* _Exercise directions_
Repeat verbatim, and only, the lines of the data below, beginning at the line that contains "Qwen3.5-2B, R-DPO+reg vs" and stopping after the line that contains "SmolLM3-3B, KTO+reg vs".

(Dataset entries)
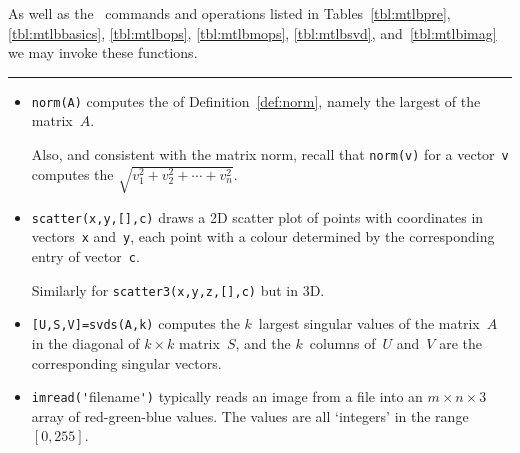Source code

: \begin{table}
\caption{As well as the \script\ commands and operations listed in Tables~\ref{tbl:mtlbpre}, \ref{tbl:mtlbbasics}, \ref{tbl:mtlbops}, \ref{tbl:mtlbmops}, \ref{tbl:mtlbsvd}, and~\ref{tbl:mtlbimag}  we may invoke these functions.} \label{tbl:mtlbnorm}
\hrule
\begin{minipage}{\linewidth}
\begin{itemize}
\item {}\verb|norm(A)| computes the  of Definition~\ref{def:norm}, namely the largest  of the matrix~\(A\).

Also, and consistent with the matrix norm, recall that \verb|norm(v)| for a vector~\verb|v| computes the  \(\sqrt{v_1^2+v_2^2+\cdots+v_n^2}\).



\item {}\verb|scatter(x,y,[],c)| draws a 2D scatter plot of points with coordinates in vectors~\verb|x| and~\verb|y|, each point with a colour determined by the corresponding entry of vector~\verb|c|.  

Similarly for \verb|scatter3(x,y,z,[],c)| but in 3D.

\item {}\verb|[U,S,V]=svds(A,k)| computes the \(k\)~largest singular values of the matrix~\(A\) in the diagonal of \(k\times k\) matrix~\(S\), and the  \(k\)~columns of~\(U\) and~\(V\) are the corresponding singular vectors.


\item  {}\verb|imread('|filename\verb|')| typically reads an image from a file into an \(m\times n\times 3\) array of red-green-blue values. 
The values are all `integers' in the range~\([0,255]\).


\end{itemize}
\end{minipage}
\end{table}
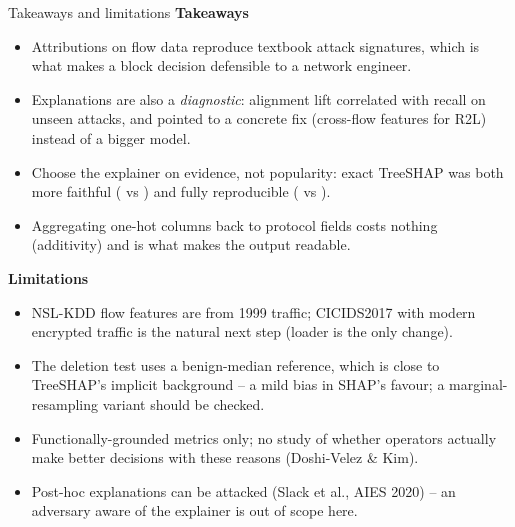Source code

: \documentclass[10pt,aspectratio=169]{beamer}
\begin{document}
\begin{frame}{Takeaways and limitations}
\small
\textbf{Takeaways}
\begin{itemize}\itemsep2pt
  \item Attributions on flow data reproduce textbook attack signatures, which is
        what makes a block decision defensible to a network engineer.
  \item Explanations are also a \emph{diagnostic}: alignment lift correlated
        \corrAlign{} with recall on unseen attacks, and pointed to a concrete fix
        (cross-flow features for R2L) instead of a bigger model.
  \item Choose the explainer on evidence, not popularity: exact TreeSHAP was
        both more faithful (\aopcShap{} vs \aopcLime) and fully reproducible
        (\stabShap{} vs \stabLime).
  \item Aggregating one-hot columns back to protocol fields costs nothing
        (additivity) and is what makes the output readable.
\end{itemize}
\vspace{0.4em}
\textbf{Limitations}
\begin{itemize}\itemsep2pt
  \item NSL-KDD flow features are from 1999 traffic; CICIDS2017 with modern
        encrypted traffic is the natural next step (loader is the only change).
  \item The deletion test uses a benign-median reference, which is close to
        TreeSHAP's implicit background -- a mild bias in SHAP's favour; a
        marginal-resampling variant should be checked.
  \item Functionally-grounded metrics only; no study of whether operators
        actually make better decisions with these reasons (Doshi-Velez \& Kim).
  \item Post-hoc explanations can be attacked (Slack et al., AIES 2020) --
        an adversary aware of the explainer is out of scope here.
\end{itemize}
\end{frame}
\end{document}
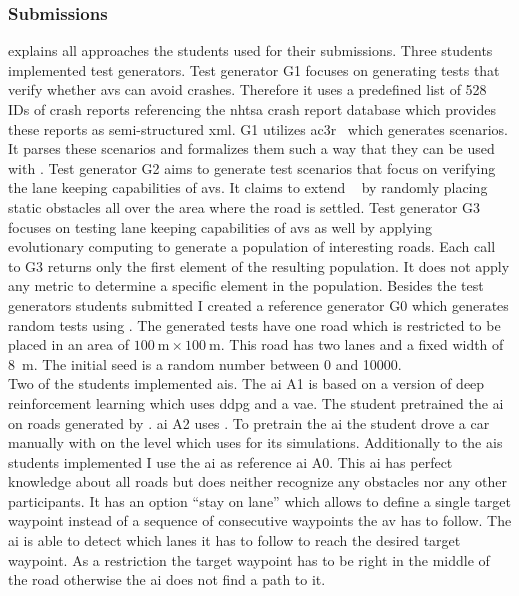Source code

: \subsubsection{Submissions}\label{subsubsec:submissions}
 explains all approaches the students used for their submissions.
Three students implemented test generators.
Test generator G1 focuses on generating tests that verify whether \glspl{av} can avoid crashes.
Therefore it uses a predefined list of \num{528} IDs of crash reports referencing the \gls{nhtsa} crash report database which provides these reports as semi-structured \gls{xml}.
G1 utilizes \gls{ac3r}~\cite{ac3r} which generates \beamng{} scenarios.
It parses these \beamng{} scenarios and formalizes them such a way that they can be used with \drivebuild{}.
Test generator G2 aims to generate test scenarios that focus on verifying the lane keeping capabilities of \glspl{av}.
It claims to extend \asfault{}~\cite{asfault} by randomly placing static obstacles all over the area where the road is settled.
Test generator G3 focuses on testing lane keeping capabilities of \glspl{av} as well by applying evolutionary computing to generate a population of interesting roads.
Each call to G3 returns only the first element of the resulting population.
It does not apply any metric to determine a specific element in the population.
Besides the test generators students submitted I created a reference generator G0 which generates random tests using \asfault{}.
The generated tests have one road which is restricted to be placed in an area of \(\SI{100}{\metre}\times\SI{100}{\metre}\).
This road has two lanes and a fixed width of \SI{8}{\metre}.
The initial seed is a random number between \num{0} and \num{10000}.\\
Two of the students implemented \glspl{ai}.
The \gls{ai} A1 is based on a version of deep reinforcement learning which uses \gls{ddpg} and a \gls{vae}.
The student pretrained the \gls{ai} on roads generated by \asfault{}.
\Gls{ai} A2 uses \deepdriving{}.
To pretrain the \gls{ai} the student drove a car manually with \beamng{} on the level which \drivebuild{} uses for its simulations.
Additionally to the \glspl{ai} students implemented I use the \beamng{} \gls{ai} as reference \gls{ai} A0.
This \gls{ai} has perfect knowledge about all roads but does neither recognize any obstacles nor any other participants.
It has an option \enquote{stay on lane} which allows to define a single target waypoint instead of a sequence of consecutive waypoints the \gls{av} has to follow.
The \gls{ai} is able to detect which lanes it has to follow to reach the desired target waypoint.
As a restriction the target waypoint has to be right in the middle of the road otherwise the \beamng{} \gls{ai} does not find a path to it.
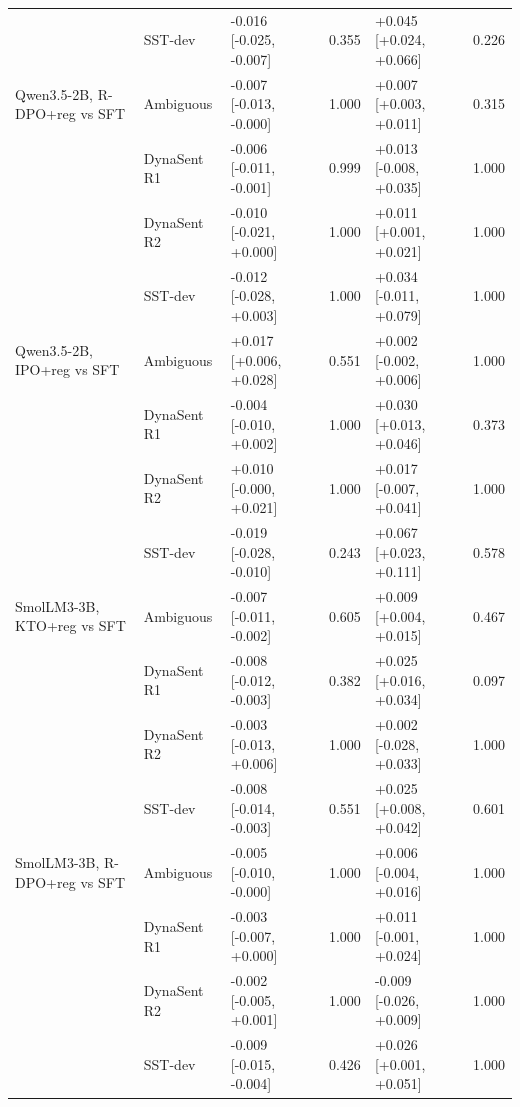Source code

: \begin{table}[t]
\begin{tabular}{llllll}
 & SST-dev & -0.016 [-0.025, -0.007] & 0.355 & +0.045 [+0.024, +0.066] & 0.226 \\
\addlinespace
Qwen3.5-2B, R-DPO+reg vs SFT & Ambiguous & -0.007 [-0.013, -0.000] & 1.000 & +0.007 [+0.003, +0.011] & 0.315 \\
 & DynaSent R1 & -0.006 [-0.011, -0.001] & 0.999 & +0.013 [-0.008, +0.035] & 1.000 \\
 & DynaSent R2 & -0.010 [-0.021, +0.000] & 1.000 & +0.011 [+0.001, +0.021] & 1.000 \\
 & SST-dev & -0.012 [-0.028, +0.003] & 1.000 & +0.034 [-0.011, +0.079] & 1.000 \\
\addlinespace
Qwen3.5-2B, IPO+reg vs SFT & Ambiguous & +0.017 [+0.006, +0.028] & 0.551 & +0.002 [-0.002, +0.006] & 1.000 \\
 & DynaSent R1 & -0.004 [-0.010, +0.002] & 1.000 & +0.030 [+0.013, +0.046] & 0.373 \\
 & DynaSent R2 & +0.010 [-0.000, +0.021] & 1.000 & +0.017 [-0.007, +0.041] & 1.000 \\
 & SST-dev & -0.019 [-0.028, -0.010] & 0.243 & +0.067 [+0.023, +0.111] & 0.578 \\
\addlinespace
SmolLM3-3B, KTO+reg vs SFT & Ambiguous & -0.007 [-0.011, -0.002] & 0.605 & +0.009 [+0.004, +0.015] & 0.467 \\
 & DynaSent R1 & -0.008 [-0.012, -0.003] & 0.382 & +0.025 [+0.016, +0.034] & 0.097 \\
 & DynaSent R2 & -0.003 [-0.013, +0.006] & 1.000 & +0.002 [-0.028, +0.033] & 1.000 \\
 & SST-dev & -0.008 [-0.014, -0.003] & 0.551 & +0.025 [+0.008, +0.042] & 0.601 \\
\addlinespace
SmolLM3-3B, R-DPO+reg vs SFT & Ambiguous & -0.005 [-0.010, -0.000] & 1.000 & +0.006 [-0.004, +0.016] & 1.000 \\
 & DynaSent R1 & -0.003 [-0.007, +0.000] & 1.000 & +0.011 [-0.001, +0.024] & 1.000 \\
 & DynaSent R2 & -0.002 [-0.005, +0.001] & 1.000 & -0.009 [-0.026, +0.009] & 1.000 \\
 & SST-dev & -0.009 [-0.015, -0.004] & 0.426 & +0.026 [+0.001, +0.051] & 1.000 \\
\bottomrule
\end{tabular}
\end{table}
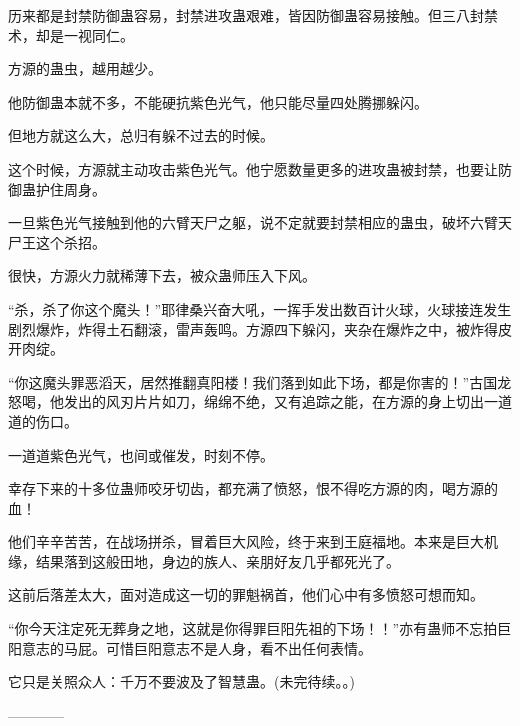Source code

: \begin{this_body}
历来都是封禁防御蛊容易，封禁进攻蛊艰难，皆因防御蛊容易接触。但三八封禁术，却是一视同仁。

方源的蛊虫，越用越少。

他防御蛊本就不多，不能硬抗紫色光气，他只能尽量四处腾挪躲闪。

但地方就这么大，总归有躲不过去的时候。

这个时候，方源就主动攻击紫色光气。他宁愿数量更多的进攻蛊被封禁，也要让防御蛊护住周身。

一旦紫色光气接触到他的六臂天尸之躯，说不定就要封禁相应的蛊虫，破坏六臂天尸王这个杀招。

很快，方源火力就稀薄下去，被众蛊师压入下风。

“杀，杀了你这个魔头！”耶律桑兴奋大吼，一挥手发出数百计火球，火球接连发生剧烈爆炸，炸得土石翻滚，雷声轰鸣。方源四下躲闪，夹杂在爆炸之中，被炸得皮开肉绽。

“你这魔头罪恶滔天，居然推翻真阳楼！我们落到如此下场，都是你害的！”古国龙怒喝，他发出的风刃片片如刀，绵绵不绝，又有追踪之能，在方源的身上切出一道道的伤口。

一道道紫色光气，也间或催发，时刻不停。

幸存下来的十多位蛊师咬牙切齿，都充满了愤怒，恨不得吃方源的肉，喝方源的血！

他们辛辛苦苦，在战场拼杀，冒着巨大风险，终于来到王庭福地。本来是巨大机缘，结果落到这般田地，身边的族人、亲朋好友几乎都死光了。

这前后落差太大，面对造成这一切的罪魁祸首，他们心中有多愤怒可想而知。

“你今天注定死无葬身之地，这就是你得罪巨阳先祖的下场！！”亦有蛊师不忘拍巨阳意志的马屁。可惜巨阳意志不是人身，看不出任何表情。

它只是关照众人：千万不要波及了智慧蛊。(未完待续。。)

------------

\end{this_body}

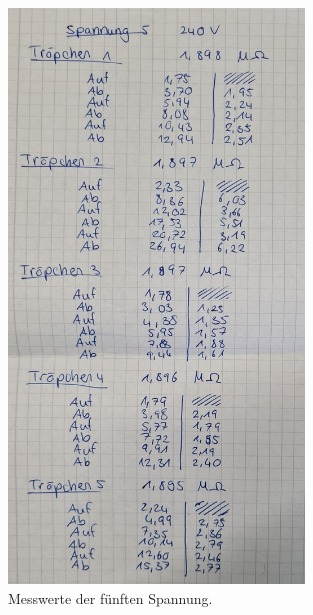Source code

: \begin{figure}
    \centering
    \includegraphics[width=0.7\textwidth]{bilder/Spannung5.jpg}
    \caption{Messwerte der fünften Spannung.}
\end{figure}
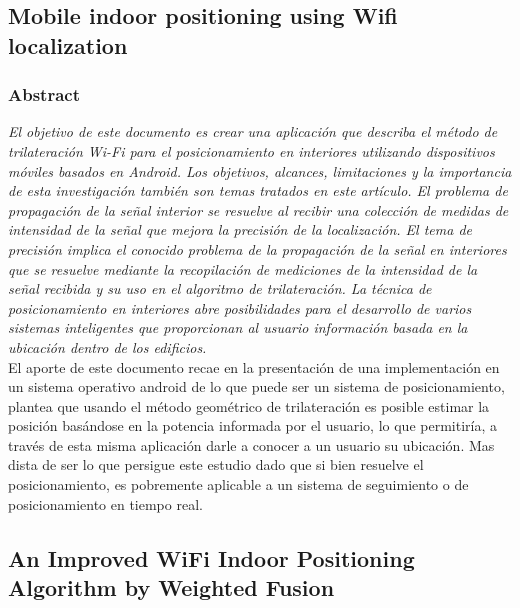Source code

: \subsection{Mobile indoor positioning using Wifi localization}
\subsubsection{Abstract}
\emph{El objetivo de este documento es crear una aplicación que describa el método de trilateración Wi-Fi para el posicionamiento en interiores utilizando dispositivos móviles basados en Android. Los objetivos, alcances, limitaciones y la importancia de esta investigación también son temas tratados en este artículo. El problema de propagación de la señal interior se resuelve al recibir una colección de medidas de intensidad de la señal que mejora la precisión de la localización. El tema de precisión implica el conocido problema de la propagación de la señal en interiores que se resuelve mediante la recopilación de mediciones de la intensidad de la señal recibida y su uso en el algoritmo de trilateración. La técnica de posicionamiento en interiores abre posibilidades para el desarrollo de varios sistemas inteligentes que proporcionan al usuario información basada en la ubicación dentro de los edificios.}\\

El aporte de este documento recae en la presentación de una implementación en un sistema operativo android de lo que puede ser un sistema de posicionamiento, plantea que usando el método geométrico de trilateración es posible estimar la posición basándose en la potencia informada por el usuario, lo que permitiría, a través de esta misma aplicación darle a conocer a un usuario su ubicación. Mas dista de ser lo que persigue este estudio dado que si bien resuelve el posicionamiento, es pobremente aplicable a un sistema de seguimiento o de posicionamiento en tiempo real.

\subsection{An Improved WiFi Indoor Positioning Algorithm by Weighted Fusion}
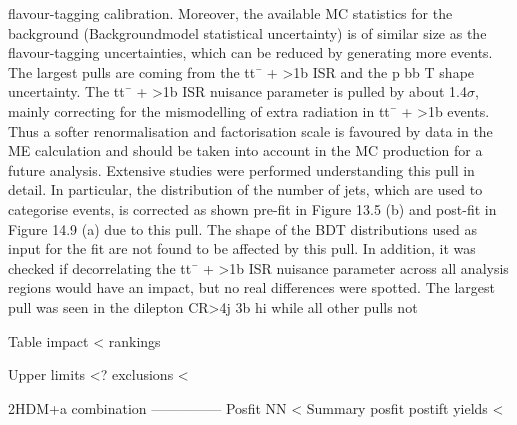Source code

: flavour-tagging calibration. Moreover, the available MC statistics for the background (Backgroundmodel statistical uncertainty) is of similar size as the flavour-tagging uncertainties, which can be
reduced by generating more events. The largest pulls are coming from the tt¯ + >1b ISR and the p
bb
T
shape uncertainty. The tt¯ + >1b
ISR nuisance parameter is pulled by about 1.4$\sigma$, mainly correcting for the mismodelling of extra radiation in tt¯ + >1b events. Thus a softer renormalisation and factorisation scale is favoured by data in
the ME calculation and should be taken into account in the MC production for a future analysis. Extensive studies were performed understanding this pull in detail. In particular, the distribution of the
number of jets, which are used to categorise events, is corrected as shown pre-fit in Figure 13.5 (b)
and post-fit in Figure 14.9 (a) due to this pull. The shape of the BDT distributions used as input
for the fit are not found to be affected by this pull. In addition, it was checked if decorrelating the
tt¯ + >1b ISR nuisance parameter across all analysis regions would have an impact, but no real differences were spotted. The largest pull was seen in the dilepton CR>4j
3b hi while all other pulls not

Table impact < 
rankings

Upper limits <? 
exclusions <

2HDM+a combination
---------------
Posfit NN <
Summary posfit
postift yields < 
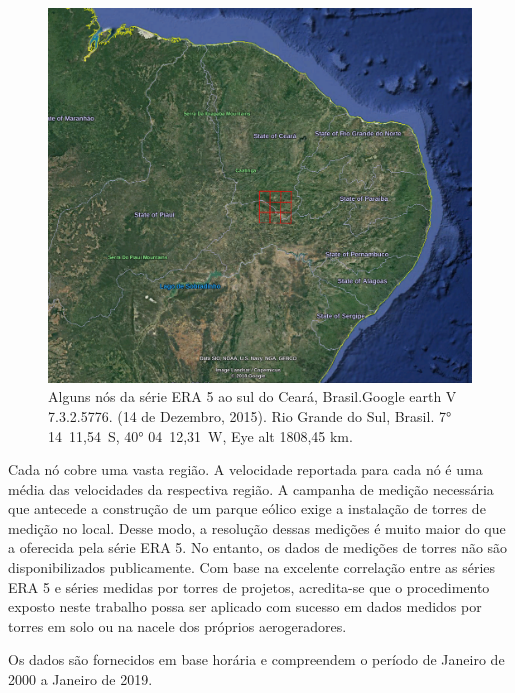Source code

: \documentclass[
	12pt,				%
	openright,			%
	oneside,			%
	a4paper,			%
	english,			%
	french,				%
	spanish,			%
	brazil				%
	]{abntex2}
\begin{document}
\begin{figure}[h]
    \centering
	\includegraphics[width=\textwidth]{era5nodes}
	\caption{Alguns nós da série ERA 5 ao sul do Ceará, Brasil.\newline Google earth V 7.3.2.5776. (14 de Dezembro, 2015). Rio Grande do Sul, Brasil.
\ang{7} 14\textquotesingle\ 11,54\textquotesingle\textquotesingle\ S, \ang{40} 04\textquotesingle\ 12,31\textquotesingle\textquotesingle\ W, Eye alt 1808,45 km.}
\end{figure}
\FloatBarrier

Cada nó cobre uma vasta região. A velocidade reportada para cada nó é uma média das velocidades da respectiva região. A campanha de medição necessária que antecede a construção de um parque eólico exige a instalação de torres de medição no local. Desse modo, a resolução dessas medições é muito maior do que a oferecida pela série ERA 5. No entanto, os dados de medições de torres não são disponibilizados publicamente. Com base na excelente correlação entre as séries ERA 5 e séries medidas por torres de projetos, acredita-se que o procedimento exposto neste trabalho possa ser aplicado com sucesso em dados medidos por torres em solo ou na nacele dos próprios aerogeradores.



Os dados são fornecidos em base horária e compreendem o período de Janeiro de 2000 a Janeiro de 2019. 
\end{document}
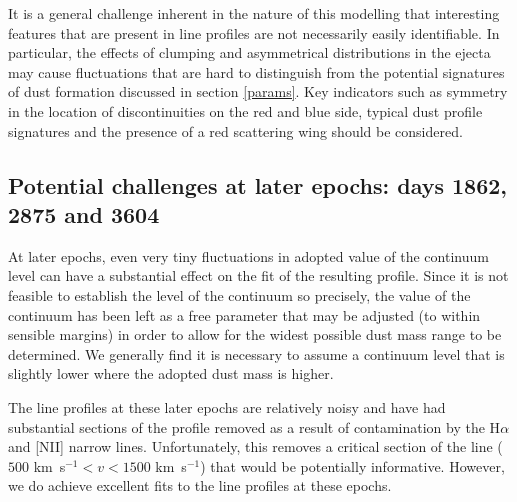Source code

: \documentclass[useAMS,usenatbib,usegraphicx]{mnras}
\begin{document}
It is a general challenge inherent in the nature of this modelling that 
interesting features that are present in line profiles are not necessarily 
easily identifiable.  In particular, the effects of clumping and 
asymmetrical distributions in the ejecta may cause fluctuations that are 
hard to distinguish from the potential signatures of dust formation 
discussed in section \ref{params}.  Key indicators such as symmetry in the 
location of discontinuities on the red and blue side, typical dust profile 
signatures and the presence of a red scattering wing should be considered.


\subsection{Potential challenges at later epochs: days 1862, 2875 and 3604}

At later epochs, even very tiny fluctuations in adopted value of the 
continuum level can have a substantial effect on the fit of the resulting 
profile.  Since it is not feasible to establish the level of the continuum 
so precisely, the value of the continuum has been left as a free parameter 
that may be adjusted (to within sensible margins) in order to allow for 
the widest possible dust mass range to be determined.  We generally find 
it is necessary to assume a continuum level that is slightly lower where 
the adopted dust mass is higher.

The line profiles at these later epochs are relatively noisy and have had 
substantial sections of the profile removed as a result of contamination 
by the H$\alpha$ and [NII] narrow lines.  Unfortunately, this removes a 
critical section of the line ($500$ km~s$^{-1}<v<1500$ km~s$^{-1}$) that 
would be potentially informative.  However, we do achieve excellent fits 
to the line profiles at these epochs.
\end{document}
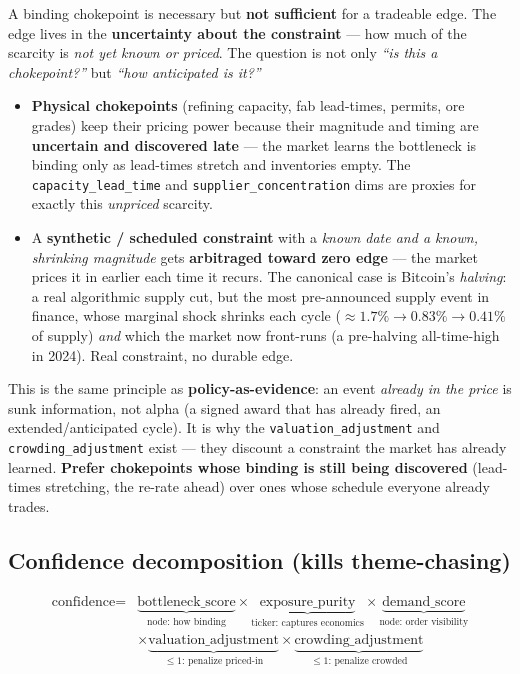 \documentclass[11pt]{article}
\begin{document}
A binding chokepoint is necessary but \textbf{not sufficient} for a tradeable edge. The edge lives
in the \textbf{uncertainty about the constraint} --- how much of the scarcity is \emph{not yet known
or priced}. The question is not only \emph{``is this a chokepoint?''} but \emph{``how anticipated
is it?''}

\begin{itemize}
  \item \textbf{Physical chokepoints} (refining capacity, fab lead-times, permits, ore grades) keep
    their pricing power because their magnitude and timing are \textbf{uncertain and discovered
    late} --- the market learns the bottleneck is binding only as lead-times stretch and inventories
    empty. The \texttt{capacity\_lead\_time} and \texttt{supplier\_concentration} dims are proxies
    for exactly this \emph{unpriced} scarcity.
  \item A \textbf{synthetic / scheduled constraint} with a \emph{known date and a known, shrinking
    magnitude} gets \textbf{arbitraged toward zero edge} --- the market prices it in earlier each
    time it recurs. The canonical case is Bitcoin's \emph{halving}: a real algorithmic supply cut,
    but the most pre-announced supply event in finance, whose marginal shock shrinks each cycle
    (${\approx}1.7\% \to 0.83\% \to 0.41\%$ of supply) \emph{and} which the market now front-runs
    (a pre-halving all-time-high in 2024). Real constraint, no durable edge.
\end{itemize}

This is the same principle as \textbf{policy-as-evidence}: an event \emph{already in the price} is
sunk information, not alpha (a signed award that has already fired, an extended/anticipated cycle).
It is why the \texttt{valuation\_adjustment} and \texttt{crowding\_adjustment} exist --- they
discount a constraint the market has already learned. \textbf{Prefer chokepoints whose binding is
still being discovered} (lead-times stretching, the re-rate ahead) over ones whose schedule
everyone already trades.

\subsection{Confidence decomposition (kills theme-chasing)}

\[
\begin{aligned}
\text{confidence} = {}&\underbrace{\text{bottleneck\_score}}_{\text{node: how binding}}
  \times \underbrace{\text{exposure\_purity}}_{\text{ticker: captures economics}}
  \times \underbrace{\text{demand\_score}}_{\text{node: order visibility}} \\
  &\times \underbrace{\text{valuation\_adjustment}}_{\le 1\text{: penalize priced-in}}
  \times \underbrace{\text{crowding\_adjustment}}_{\le 1\text{: penalize crowded}}
\end{aligned}
\]
\end{document}
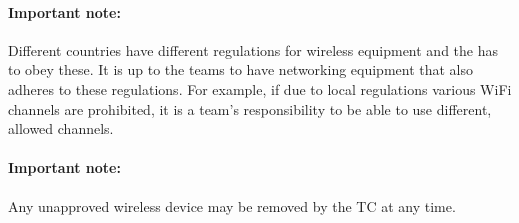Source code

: \paragraph*{Important note:} Different countries have different regulations for wireless equipment and the  has to obey these. 
It is up to the teams to have networking equipment that also adheres to these regulations. For example, if due to local regulations various WiFi channels are prohibited, it is a team's responsibility to be able to use different, allowed channels.

\paragraph*{Important note:} Any unapproved wireless device may be removed by the TC at any time.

* _Response_
Qwen3.5-2B, R-DPO+reg vs SFT & Ambiguous & -0.007 [-0.013, -0.000] & 1.000 & +0.007 [+0.003, +0.011] & 0.315 \\
 & DynaSent R1 & -0.006 [-0.011, -0.001] & 0.999 & +0.013 [-0.008, +0.035] & 1.000 \\
 & DynaSent R2 & -0.010 [-0.021, +0.000] & 1.000 & +0.011 [+0.001, +0.021] & 1.000 \\
 & SST-dev & -0.012 [-0.028, +0.003] & 1.000 & +0.034 [-0.011, +0.079] & 1.000 \\
\addlinespace
Qwen3.5-2B, IPO+reg vs SFT & Ambiguous & +0.017 [+0.006, +0.028] & 0.551 & +0.002 [-0.002, +0.006] & 1.000 \\
 & DynaSent R1 & -0.004 [-0.010, +0.002] & 1.000 & +0.030 [+0.013, +0.046] & 0.373 \\
 & DynaSent R2 & +0.010 [-0.000, +0.021] & 1.000 & +0.017 [-0.007, +0.041] & 1.000 \\
 & SST-dev & -0.019 [-0.028, -0.010] & 0.243 & +0.067 [+0.023, +0.111] & 0.578 \\
\addlinespace
SmolLM3-3B, KTO+reg vs SFT & Ambiguous & -0.007 [-0.011, -0.002] & 0.605 & +0.009 [+0.004, +0.015] & 0.467 \\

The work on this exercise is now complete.